For instance, shares in defence contractor QinetiQ have soared by 100pc since Questor first advised readers to purchase them in September 2017.
In doing so, it has outperformed the FTSE 100 index by 89 percentage points and beaten the FTSE 250 index by 93 percentage points.
This year alone, the company’s share price has surged 45pc higher.
However, it continues to offer a potent mixture of long-term growth potential, solid fundamentals and a wide “margin of safety”.
Therefore, selling now would be a rather illogical move that is likely to mean missing out on further capital gains.
Indeed, the company’s recently released full-year results showed that it is making encouraging progress in implementing its growth strategy.
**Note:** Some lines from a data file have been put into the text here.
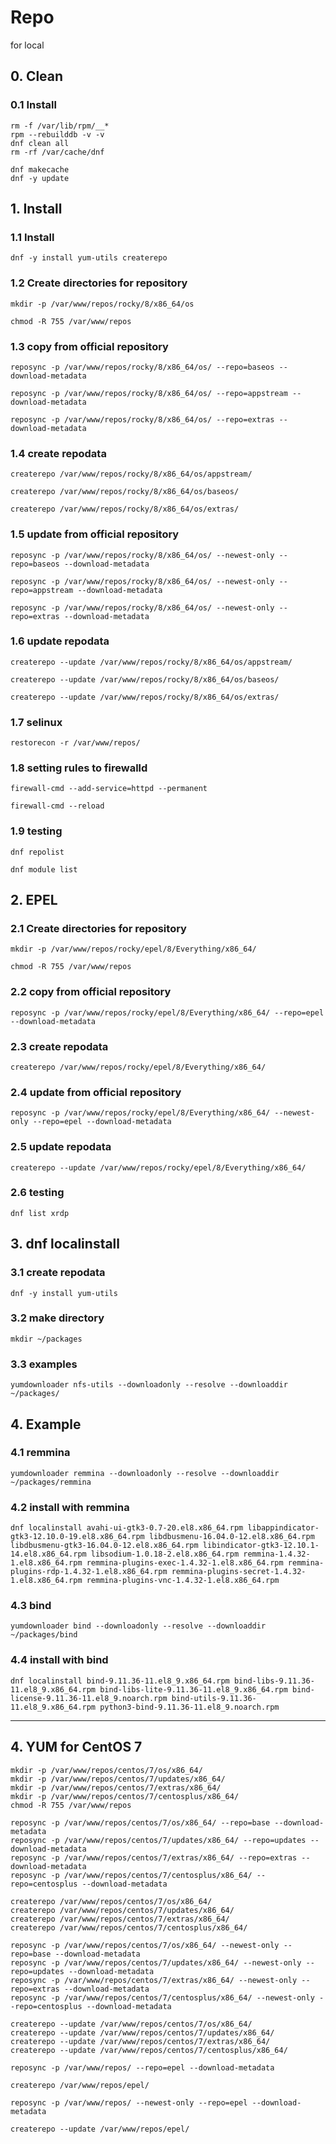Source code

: # Repo
for local

## 0. Clean

### 0.1 Install

    rm -f /var/lib/rpm/__*
    rpm --rebuilddb -v -v
    dnf clean all
    rm -rf /var/cache/dnf
    
    dnf makecache
    dnf -y update

## 1. Install

### 1.1 Install

    dnf -y install yum-utils createrepo
            
### 1.2 Create directories for repository

    mkdir -p /var/www/repos/rocky/8/x86_64/os
    
    chmod -R 755 /var/www/repos

### 1.3 copy from official repository

    reposync -p /var/www/repos/rocky/8/x86_64/os/ --repo=baseos --download-metadata
    
    reposync -p /var/www/repos/rocky/8/x86_64/os/ --repo=appstream --download-metadata
    
    reposync -p /var/www/repos/rocky/8/x86_64/os/ --repo=extras --download-metadata
    
### 1.4 create repodata

    createrepo /var/www/repos/rocky/8/x86_64/os/appstream/
    
    createrepo /var/www/repos/rocky/8/x86_64/os/baseos/
    
    createrepo /var/www/repos/rocky/8/x86_64/os/extras/

### 1.5 update from official repository

    reposync -p /var/www/repos/rocky/8/x86_64/os/ --newest-only --repo=baseos --download-metadata
    
    reposync -p /var/www/repos/rocky/8/x86_64/os/ --newest-only --repo=appstream --download-metadata
    
    reposync -p /var/www/repos/rocky/8/x86_64/os/ --newest-only --repo=extras --download-metadata

### 1.6 update repodata

    createrepo --update /var/www/repos/rocky/8/x86_64/os/appstream/
    
    createrepo --update /var/www/repos/rocky/8/x86_64/os/baseos/
    
    createrepo --update /var/www/repos/rocky/8/x86_64/os/extras/

### 1.7 selinux

    restorecon -r /var/www/repos/

### 1.8 setting rules to firewalld

    firewall-cmd --add-service=httpd --permanent
    
    firewall-cmd --reload

### 1.9 testing

    dnf repolist

    dnf module list

## 2. EPEL

### 2.1 Create directories for repository

    mkdir -p /var/www/repos/rocky/epel/8/Everything/x86_64/
    
    chmod -R 755 /var/www/repos

### 2.2 copy from official repository

    reposync -p /var/www/repos/rocky/epel/8/Everything/x86_64/ --repo=epel --download-metadata
    
### 2.3 create repodata

    createrepo /var/www/repos/rocky/epel/8/Everything/x86_64/

### 2.4 update from official repository

    reposync -p /var/www/repos/rocky/epel/8/Everything/x86_64/ --newest-only --repo=epel --download-metadata

### 2.5 update repodata

    createrepo --update /var/www/repos/rocky/epel/8/Everything/x86_64/

### 2.6 testing

    dnf list xrdp

## 3. dnf localinstall

### 3.1 create repodata

    dnf -y install yum-utils

### 3.2 make directory

    mkdir ~/packages

### 3.3 examples
    
    yumdownloader nfs-utils --downloadonly --resolve --downloaddir ~/packages/

## 4. Example

### 4.1 remmina
    
    yumdownloader remmina --downloadonly --resolve --downloaddir ~/packages/remmina

### 4.2 install with remmina

    dnf localinstall avahi-ui-gtk3-0.7-20.el8.x86_64.rpm libappindicator-gtk3-12.10.0-19.el8.x86_64.rpm libdbusmenu-16.04.0-12.el8.x86_64.rpm libdbusmenu-gtk3-16.04.0-12.el8.x86_64.rpm libindicator-gtk3-12.10.1-14.el8.x86_64.rpm libsodium-1.0.18-2.el8.x86_64.rpm remmina-1.4.32-1.el8.x86_64.rpm remmina-plugins-exec-1.4.32-1.el8.x86_64.rpm remmina-plugins-rdp-1.4.32-1.el8.x86_64.rpm remmina-plugins-secret-1.4.32-1.el8.x86_64.rpm remmina-plugins-vnc-1.4.32-1.el8.x86_64.rpm

### 4.3 bind
    
    yumdownloader bind --downloadonly --resolve --downloaddir ~/packages/bind

### 4.4 install with bind

    dnf localinstall bind-9.11.36-11.el8_9.x86_64.rpm bind-libs-9.11.36-11.el8_9.x86_64.rpm bind-libs-lite-9.11.36-11.el8_9.x86_64.rpm bind-license-9.11.36-11.el8_9.noarch.rpm bind-utils-9.11.36-11.el8_9.x86_64.rpm python3-bind-9.11.36-11.el8_9.noarch.rpm

<hr/>

## 4. YUM for CentOS 7

    mkdir -p /var/www/repos/centos/7/os/x86_64/
    mkdir -p /var/www/repos/centos/7/updates/x86_64/
    mkdir -p /var/www/repos/centos/7/extras/x86_64/
    mkdir -p /var/www/repos/centos/7/centosplus/x86_64/
    chmod -R 755 /var/www/repos

    reposync -p /var/www/repos/centos/7/os/x86_64/ --repo=base --download-metadata
    reposync -p /var/www/repos/centos/7/updates/x86_64/ --repo=updates --download-metadata
    reposync -p /var/www/repos/centos/7/extras/x86_64/ --repo=extras --download-metadata
    reposync -p /var/www/repos/centos/7/centosplus/x86_64/ --repo=centosplus --download-metadata

    createrepo /var/www/repos/centos/7/os/x86_64/
    createrepo /var/www/repos/centos/7/updates/x86_64/
    createrepo /var/www/repos/centos/7/extras/x86_64/
    createrepo /var/www/repos/centos/7/centosplus/x86_64/

    reposync -p /var/www/repos/centos/7/os/x86_64/ --newest-only --repo=base --download-metadata
    reposync -p /var/www/repos/centos/7/updates/x86_64/ --newest-only --repo=updates --download-metadata
    reposync -p /var/www/repos/centos/7/extras/x86_64/ --newest-only --repo=extras --download-metadata
    reposync -p /var/www/repos/centos/7/centosplus/x86_64/ --newest-only --repo=centosplus --download-metadata

    createrepo --update /var/www/repos/centos/7/os/x86_64/
    createrepo --update /var/www/repos/centos/7/updates/x86_64/
    createrepo --update /var/www/repos/centos/7/extras/x86_64/
    createrepo --update /var/www/repos/centos/7/centosplus/x86_64/
    
    reposync -p /var/www/repos/ --repo=epel --download-metadata

    createrepo /var/www/repos/epel/

    reposync -p /var/www/repos/ --newest-only --repo=epel --download-metadata
    
    createrepo --update /var/www/repos/epel/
Revenue rose by 21pc, with it increasing by 14pc on an organic basis. And with a stable operating profit margin of 11.3pc, the company’s operating profits were up 20pc versus the prior year. Its order intake of £1.74bn, meanwhile, was a new record.
Alongside improved financial performance, the firm upgraded its financial guidance.
It expects to generate high single-digit organic revenue growth and to maintain operating profit margins at their present level in the current financial year to March 2025.
It also expects to post organic revenue of £2.4bn in the 2027 financial year, which would represent a 26pc increase on its latest year and amount to an annualised growth rate of around 7.9pc.
In addition, it forecasts that operating profit margins will rise by 0.7 percentage points to 12pc over the next three years.
The company’s solid financial position means it has the capacity to bolster its organic growth prospects via acquisitions.
The integration of cyber security specialist Avantus is now complete, with QinetiQ’s net gearing ratio of just 16pc and net interest cover in excess of 15 highlighting its ability to increase leverage to make further purchases.
And with return on equity amounting to 18pc last year despite the presence of very modest debt levels, the company has a clear competitive advantage that bodes well for its future performance.
Of course, the prospects for the wider defence industry have dramatically improved over recent years. Geopolitical risks have risen to a level not seen for many years, or even decades, which suggests that demand for the firm’s products and services is likely to increase.
Indeed, defence spending among Nato members is rising.
Among its European members, military spending is expected to reach 2pc of their collective GDP this year. This is up from a figure of less than 1.5pc a decade ago.